Los precios al consumidor subyacentes de Estados Unidos se desaceleraron en noviembre por los débiles costos de la salud y el mayor desplome de los precios de las vestimentas desde 1998.
El Departamento del Trabajo dijo ayer que su índice de precios al consumidor excluyendo los volátiles componentes de los alimentos y la energía aumentó un 0.1%, también debido a una caída de los precios de los pasajes aéreos y de los muebles.
El llamado IPC subyacente subió un 0.2% en octubre. El IPC subyacente en tasa interanual se desaceleró a un 1.7% en noviembre desde un 1.8% en octubre.

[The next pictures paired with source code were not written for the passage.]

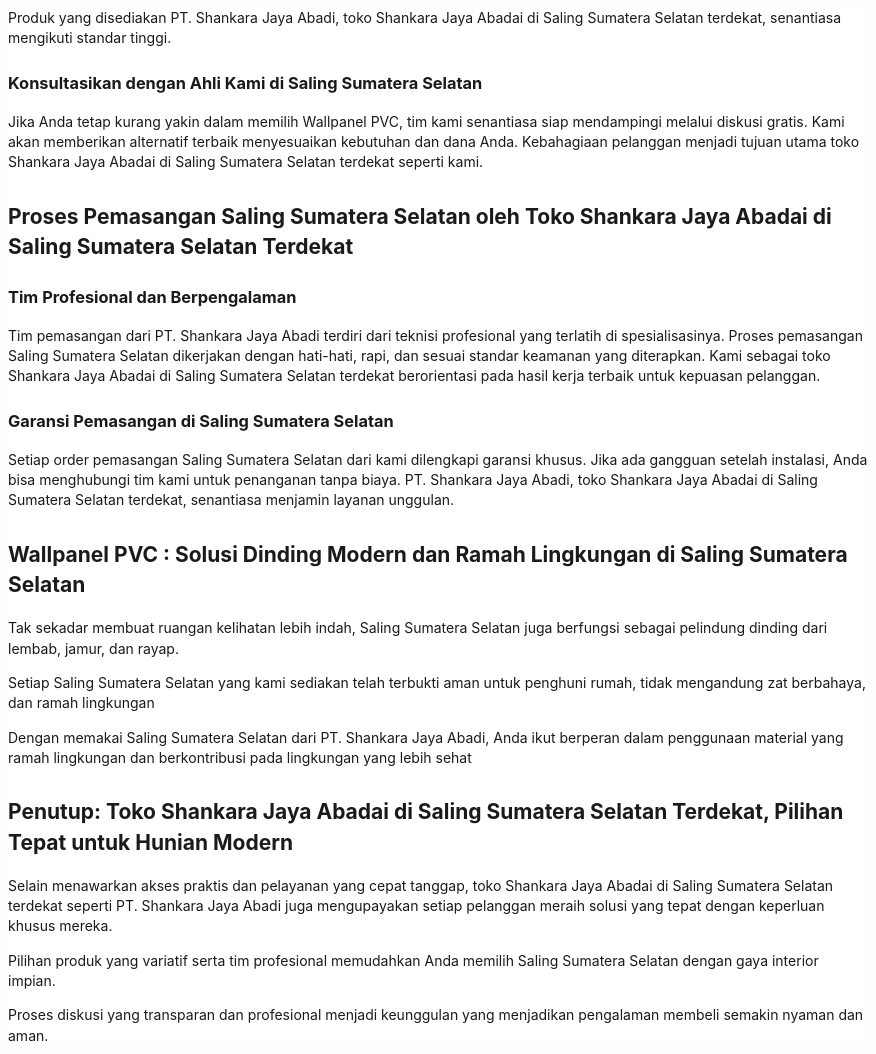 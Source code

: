 Produk yang disediakan PT. Shankara Jaya Abadi, toko Shankara Jaya Abadai di Saling Sumatera Selatan terdekat, senantiasa mengikuti standar tinggi.

### Konsultasikan dengan Ahli Kami di Saling Sumatera Selatan

Jika Anda tetap kurang yakin dalam memilih Wallpanel PVC, tim kami senantiasa siap mendampingi melalui diskusi gratis. Kami akan memberikan alternatif terbaik menyesuaikan kebutuhan dan dana Anda. Kebahagiaan pelanggan menjadi tujuan utama toko Shankara Jaya Abadai di Saling Sumatera Selatan terdekat seperti kami.

## Proses Pemasangan Saling Sumatera Selatan oleh Toko Shankara Jaya Abadai di Saling Sumatera Selatan Terdekat

### Tim Profesional dan Berpengalaman

Tim pemasangan dari PT. Shankara Jaya Abadi terdiri dari teknisi profesional yang terlatih di spesialisasinya. Proses pemasangan Saling Sumatera Selatan dikerjakan dengan hati-hati, rapi, dan sesuai standar keamanan yang diterapkan. Kami sebagai toko Shankara Jaya Abadai di Saling Sumatera Selatan terdekat berorientasi pada hasil kerja terbaik untuk kepuasan pelanggan.

### Garansi Pemasangan di Saling Sumatera Selatan

Setiap order pemasangan Saling Sumatera Selatan dari kami dilengkapi garansi khusus. Jika ada gangguan setelah instalasi, Anda bisa menghubungi tim kami untuk penanganan tanpa biaya. PT. Shankara Jaya Abadi, toko Shankara Jaya Abadai di Saling Sumatera Selatan terdekat, senantiasa menjamin layanan unggulan.

##  Wallpanel PVC : Solusi Dinding Modern dan Ramah Lingkungan di Saling Sumatera Selatan

Tak sekadar membuat ruangan kelihatan lebih indah, Saling Sumatera Selatan juga berfungsi sebagai pelindung dinding dari lembab, jamur, dan rayap.

Setiap Saling Sumatera Selatan yang kami sediakan telah terbukti aman untuk penghuni rumah, tidak mengandung zat berbahaya, dan ramah lingkungan

Dengan memakai Saling Sumatera Selatan dari PT. Shankara Jaya Abadi, Anda ikut berperan dalam penggunaan material yang ramah lingkungan dan berkontribusi pada lingkungan yang lebih sehat

## Penutup: Toko Shankara Jaya Abadai di Saling Sumatera Selatan Terdekat, Pilihan Tepat untuk Hunian Modern

Selain menawarkan akses praktis dan pelayanan yang cepat tanggap, toko Shankara Jaya Abadai di Saling Sumatera Selatan terdekat seperti PT. Shankara Jaya Abadi juga mengupayakan setiap pelanggan meraih solusi yang tepat dengan keperluan khusus mereka.

Pilihan produk yang variatif serta tim profesional memudahkan Anda memilih Saling Sumatera Selatan dengan gaya interior impian.

Proses diskusi yang transparan dan profesional menjadi keunggulan yang menjadikan pengalaman membeli semakin nyaman dan aman.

La medición de inflación preferida por la Reserva Federal, el índice de precios de gastos de consumo personal sin alimentos y energía, ha estado consistentemente por debajo de la meta de 2% del banco central estadounidense por casi cinco años y medio.
El IPC general subió un 0.4% en noviembre tras avanzar un 0.1% en octubre. En la lectura interanual, el IPC se elevó un 2.2% en noviembre, que se compara el incremento de un 2% en octubre.
Los precios de los bonos del Tesoro de Estados Unidos subieron tras la publicación del dato de IPC, mientras que el dólar se depreciaba frente a una cesta de monedas.
El mes pasado, los precios de la gasolina repuntaron un 7.3%, tras caer un 2.4% en octubre. Los costos de los alimentos se mantuvieron sin cambios por segundo mes consecutivo, mientras que los de vestimentas se desplomaron un 1.3%, la mayor caída desde septiembre de 1998.